=== Begin Enclosure ===

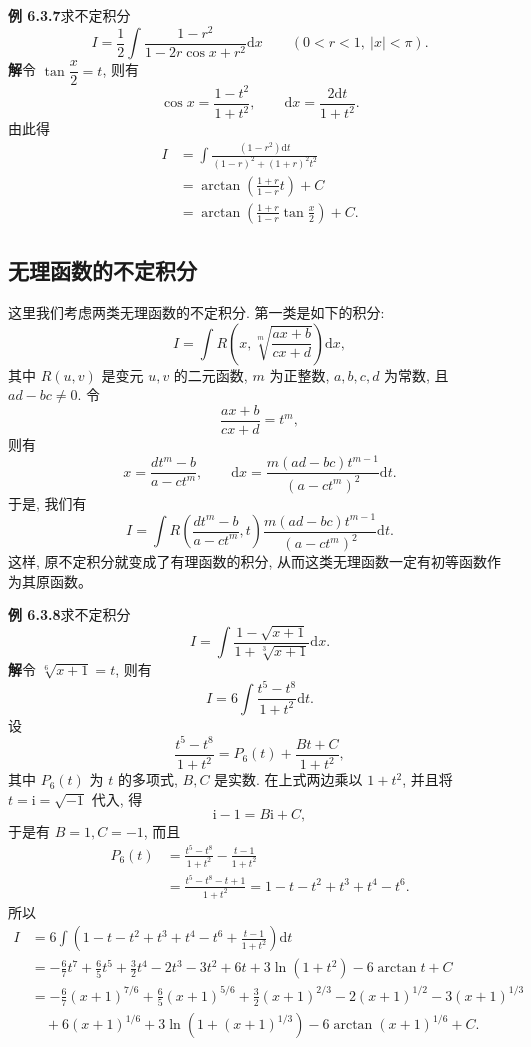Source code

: \documentclass[UTF8, 12pt, fontset=fandol, oneside]{ctexart}
\begin{document}
\noindent\textbf{例 6.3.7}\quad 求不定积分
\[
  I=\frac12\int\frac{1-r^2}{1-2r\cos x+r^2}\mathrm dx
  \qquad(0<r<1,\ |x|<\pi).
\]
\noindent\textbf{解}\quad 令 $\tan\dfrac x2=t$, 则有
\[
  \cos x=\frac{1-t^2}{1+t^2},\qquad
  \mathrm dx=\frac{2\mathrm dt}{1+t^2}.
\]
由此得
\[
\begin{aligned}
  I
  &=
  \int\frac{(1-r^2)\mathrm dt}{(1-r)^2+(1+r)^2t^2}\\
  &=
  \arctan\left(\frac{1+r}{1-r}t\right)+C\\
  &=
  \arctan\left(\frac{1+r}{1-r}\tan\frac x2\right)+C.
\end{aligned}
\]

\subsection{无理函数的不定积分}

这里我们考虑两类无理函数的不定积分. 第一类是如下的积分:
\[
  I=\int R\left(x,\sqrt[m]{\frac{ax+b}{cx+d}}\right)\mathrm dx,
\]
其中 $R(u,v)$ 是变元 $u,v$ 的二元函数, $m$ 为正整数, $a,b,c,d$ 为常数, 且 $ad-bc\ne0$. 令
\[
  \frac{ax+b}{cx+d}=t^m,
\]
则有
\[
  x=\frac{dt^m-b}{a-ct^m},\qquad
  \mathrm dx=\frac{m(ad-bc)t^{m-1}}{(a-ct^m)^2}\mathrm dt.
\]
于是, 我们有
\[
  I=
  \int R\left(\frac{dt^m-b}{a-ct^m},t\right)
  \frac{m(ad-bc)t^{m-1}}{(a-ct^m)^2}\mathrm dt.
\]
这样, 原不定积分就变成了有理函数的积分, 从而这类无理函数一定有初等函数作为其原函数。

\noindent\textbf{例 6.3.8}\quad 求不定积分
\[
  I=\int\frac{1-\sqrt{x+1}}{1+\sqrt[3]{x+1}}\mathrm dx.
\]
\noindent\textbf{解}\quad 令 $\sqrt[6]{x+1}=t$, 则有
\[
  I=6\int\frac{t^5-t^8}{1+t^2}\mathrm dt.
\]
设
\[
  \frac{t^5-t^8}{1+t^2}=P_6(t)+\frac{Bt+C}{1+t^2},
\]
其中 $P_6(t)$ 为 $t$ 的多项式, $B,C$ 是实数. 在上式两边乘以 $1+t^2$, 并且将 $t=\mathrm i=\sqrt{-1}$ 代入, 得
\[
  \mathrm i-1=B\mathrm i+C,
\]
于是有 $B=1,C=-1$, 而且
\[
\begin{aligned}
  P_6(t)
  &=
  \frac{t^5-t^8}{1+t^2}-\frac{t-1}{1+t^2}\\
  &=
  \frac{t^5-t^8-t+1}{1+t^2}
  =
  1-t-t^2+t^3+t^4-t^6.
\end{aligned}
\]
所以
\[
\begin{aligned}
  I
  &=
  6\int\left(1-t-t^2+t^3+t^4-t^6+\frac{t-1}{1+t^2}\right)\mathrm dt\\
  &=
  -\frac67t^7+\frac65t^5+\frac32t^4-2t^3-3t^2+6t
  +3\ln(1+t^2)-6\arctan t+C\\
  &=
  -\frac67(x+1)^{7/6}+\frac65(x+1)^{5/6}
  +\frac32(x+1)^{2/3}-2(x+1)^{1/2}-3(x+1)^{1/3}\\
  &\quad+
  6(x+1)^{1/6}+3\ln\left(1+(x+1)^{1/3}\right)
  -6\arctan(x+1)^{1/6}+C.
\end{aligned}
\]
\end{document}
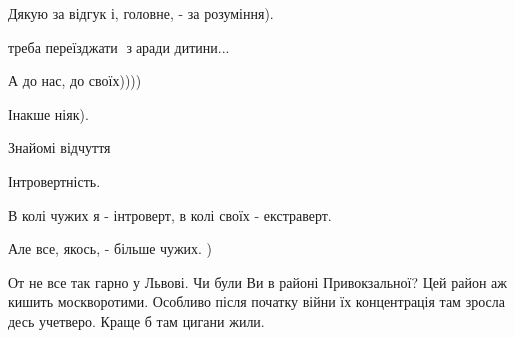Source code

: \begin{itemize}
Дякую за відгук і, головне, - за розуміння).

 
треба переїзджати🤔 з🤗аради дитини...💞💞💞

 
А до нас, до своїх))))🤗

 
Інакше ніяк).

 
Знайомі відчуття

 
Інтровертність.

В колі чужих я - інтроверт, в колі своїх - екстраверт.

Але все, якось, - більше чужих. )

 

От не все так гарно у Львові. Чи були Ви в районі Привокзальної? Цей район аж
кишить москворотими. Особливо після початку війни їх концентрація там зросла
десь учетверо. Краще б там цигани жили.


\end{itemize}
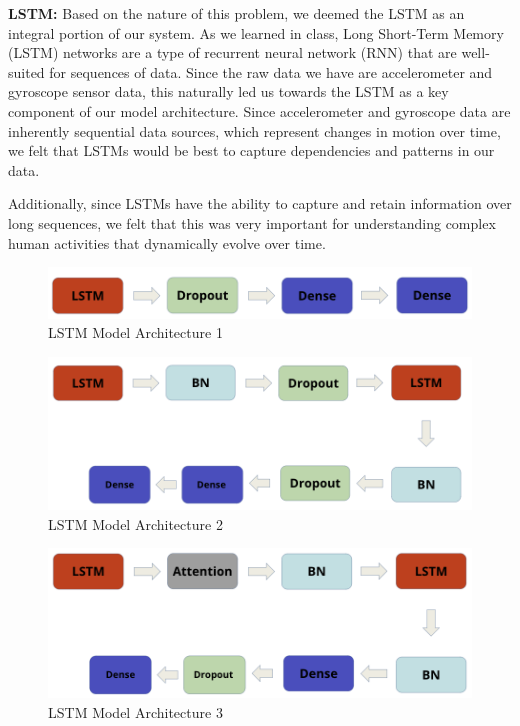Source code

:\documentclass[conference]{IEEEtran}
\begin{document}
\textbf{LSTM:} Based on the nature of this problem, we deemed the LSTM as an integral portion of our system. As we learned in class, Long Short-Term Memory (LSTM) networks are a type of recurrent neural network (RNN) that are well-suited for sequences of data. Since the raw data we have are accelerometer and gyroscope sensor data, this naturally led us towards the LSTM as a key component of our model architecture. Since accelerometer and gyroscope data are inherently sequential data sources, which represent changes in motion over time, we felt that LSTMs would be best to capture dependencies and patterns in our data. 

Additionally, since LSTMs have the ability to capture and retain information over long sequences, we felt that this was very important for understanding complex human activities that dynamically evolve over time.


\begin{figure}[h!]
	\includegraphics[width= 0.9 \linewidth]{LSTM(1).png}
	\centering
	\caption{LSTM Model Architecture 1}
	\label{LSTM(1).png}
\end{figure}

\begin{figure}[h!]
	\includegraphics[width= 0.9 \linewidth]{LSTM(2).png}
	\centering
	\caption{LSTM Model Architecture 2}
	\label{LSTM(2).png}
\end{figure}


\begin{figure}[h!]
	\includegraphics[width= 0.9 \linewidth]{LSTM(3).png}
	\centering
	\caption{LSTM Model Architecture 3}
	\label{LSTM(3).png}
\end{figure}
\end{document}

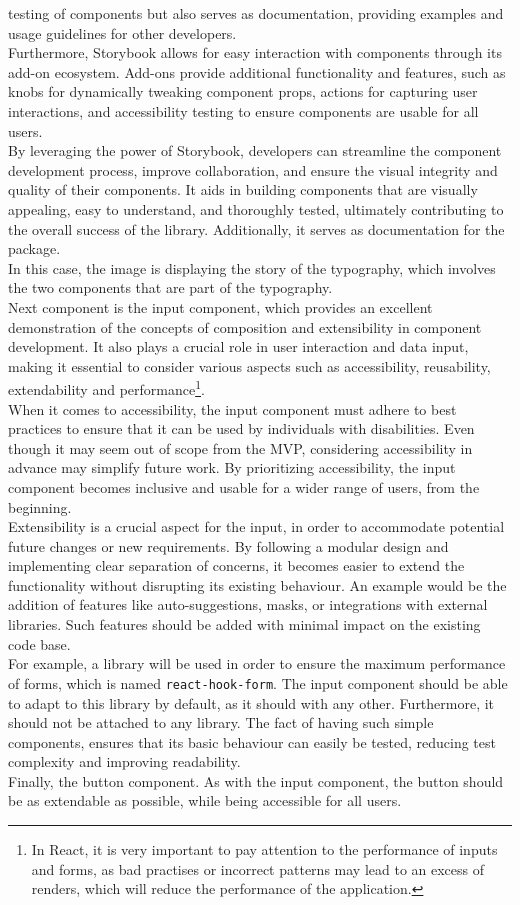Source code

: \documentclass[./memory.tex]{subfiles}
\begin{document}
testing of components but also serves as documentation, providing examples and
usage guidelines for other developers.
\\
Furthermore, Storybook allows for easy interaction with components through its
add-on ecosystem. Add-ons provide additional functionality and features, such as
knobs for dynamically tweaking component props, actions for capturing user
interactions, and accessibility testing to ensure components are usable for all
users.
\\
By leveraging the power of Storybook, developers can streamline the component
development process, improve collaboration, and ensure the visual integrity and
quality of their components. It aids in building components that are visually
appealing, easy to understand, and thoroughly tested, ultimately contributing to
the overall success of the library. Additionally, it serves as documentation for
the package.
\\[8pt]
In this case, the image is displaying the story of the typography, which
involves the two components that are part of the typography.
\\[8pt]
Next component is the input component, which provides an excellent demonstration
of the concepts of composition and extensibility in component development. It
also plays a crucial role in user interaction and data input, making it
essential to consider various aspects such as accessibility, reusability,
extendability and performance\footnote{In React, it is very important to pay
	attention to the performance of inputs and forms, as bad practises or incorrect
	patterns may lead to an excess of renders, which will reduce the performance of
	the application.}.
\\
When it comes to accessibility, the input component must adhere to best
practices to ensure that it can be used by individuals with disabilities. Even
though it may seem out of scope from the MVP, considering accessibility in
advance may simplify future work. By prioritizing accessibility, the input
component becomes inclusive and usable for a wider range of users, from the
beginning.
\\
Extensibility is a crucial aspect for the input, in order to accommodate
potential future changes or new requirements. By following a modular design and
implementing clear separation of concerns, it becomes easier to extend the
functionality without disrupting its existing behaviour. An example would be the
addition of features like auto-suggestions, masks, or integrations with external
libraries. Such features should be added with minimal impact on the existing
code base.
\\
For example, a library will be used in order to ensure the maximum performance
of forms, which is named \texttt{react-hook-form}. The input component should be
able to adapt to this library by default, as it should with any other.
Furthermore, it should not be attached to any library. The fact of having such
simple components, ensures that its basic behaviour can easily be tested,
reducing test complexity and improving readability.
\\[8pt]
Finally, the button component. As with the input component, the button should be
as extendable as possible, while being accessible for all users.
\end{document}
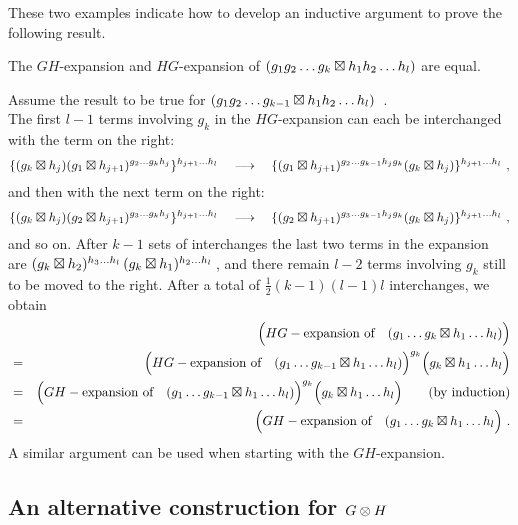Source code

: \noindent
These two examples indicate how to develop an inductive argument
to prove the following result.

\begin{prop}\label{prop:GHeqHG}
The $GH$-expansion and $HG$-expansion of
$(g_1 g_2 \ldots g_k \boxtimes h_1 h_2 \ldots h_{l})$
are equal.
\end{prop}
\begin{pf}
Assume the result to be true for
$(g_1 g_2 \ldots g_{k-1} \boxtimes h_1 h_2 \ldots h_{l})$~.\\
The first $l-1$ terms involving  $g_k$  in the $HG$-expansion
can each be interchanged with the term on the right:
$$
\{(g_{k}\boxtimes h_{j}) (g_1 \boxtimes h_{j+1})^{g_2 \ldots g_{k}h_{j}}\}
  ^{h_{j+1} \ldots h_{l}}
\quad \longrightarrow \quad
\{(g_1 \boxtimes h_{j+1})^{g_2 \ldots g_{k-1}h_{j}g_{k}} (g_{k}\boxtimes h_{j})\}
  ^{h_{j+1} \ldots h_{l}}~,
$$
and then with the next term on the right:
$$
\{(g_{k}\boxtimes h_{j}) (g_2 \boxtimes h_{j+1})^{g_3 \ldots g_{k}h_{j}}\}
  ^{h_{j+1} \ldots h_{l}}
\quad \longrightarrow \quad
\{(g_2 \boxtimes h_{j+1})^{g_3 \ldots g_{k-1}h_{j}g_{k}} (g_{k}\boxtimes h_{j})\}
  ^{h_{j+1} \ldots h_{l}}~,
$$
and so on.
After $k-1$ sets of interchanges the last two terms in the expansion are
$(g_k \boxtimes h_2)^{h_3 \ldots h_{l}}\,(g_k \boxtimes h_1)^{h_2 \ldots h_{l}}\,$,
and there remain  $l-2$  terms involving  $g_k$  
still to be moved to the right.
After a total of  $\frac{1}{2}(k-1)(l-1)l$  interchanges, we obtain
\begin{eqnarray*}
   &   &  \Big(HG-\mbox{expansion of} 
            \quad(g_1 \ldots g_{k}\boxtimes h_1 \ldots h_{l})\Big) \\
   & = &  \Big(HG-\mbox{expansion of} 
            \quad(g_1 \ldots g_{k-1}\boxtimes h_1 \ldots 
           h_{l})\Big)^{g_{k}}\Big(g_{k}\boxtimes h_1 \ldots h_{l}\Big) \\
   & = &  \Big(GH-\mbox{expansion of} 
            \quad(g_1 \ldots g_{k-1}\boxtimes h_1 \ldots 
           h_{l})\Big)^{g_{k}}\Big(g_{k}\boxtimes h_1 \ldots h_{l}\Big) 
             \qquad \mbox{(by induction)} \\
   & = &  \Big(GH-\mbox{expansion of} 
            \quad(g_1 \ldots g_{k}\boxtimes h_1 \ldots h_{l}\Big) ~.
\end{eqnarray*}
A similar argument can be used when starting with the $GH$-expansion.
\end{pf}



\subsection{An alternative construction for $G \otimes H$}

=== End Enclosure ===

*WORK TO BE COMPLETED*. What you give back should be exactly the lines of the data above from the line with "Extensibility is a" through the line with "libraries. Such features", both of those included, and nothing more.

*PROBLEM SOLUTION*.
Extensibility is a crucial aspect for the input, in order to accommodate
potential future changes or new requirements. By following a modular design and
implementing clear separation of concerns, it becomes easier to extend the
functionality without disrupting its existing behaviour. An example would be the
addition of features like auto-suggestions, masks, or integrations with external
libraries. Such features should be added with minimal impact on the existing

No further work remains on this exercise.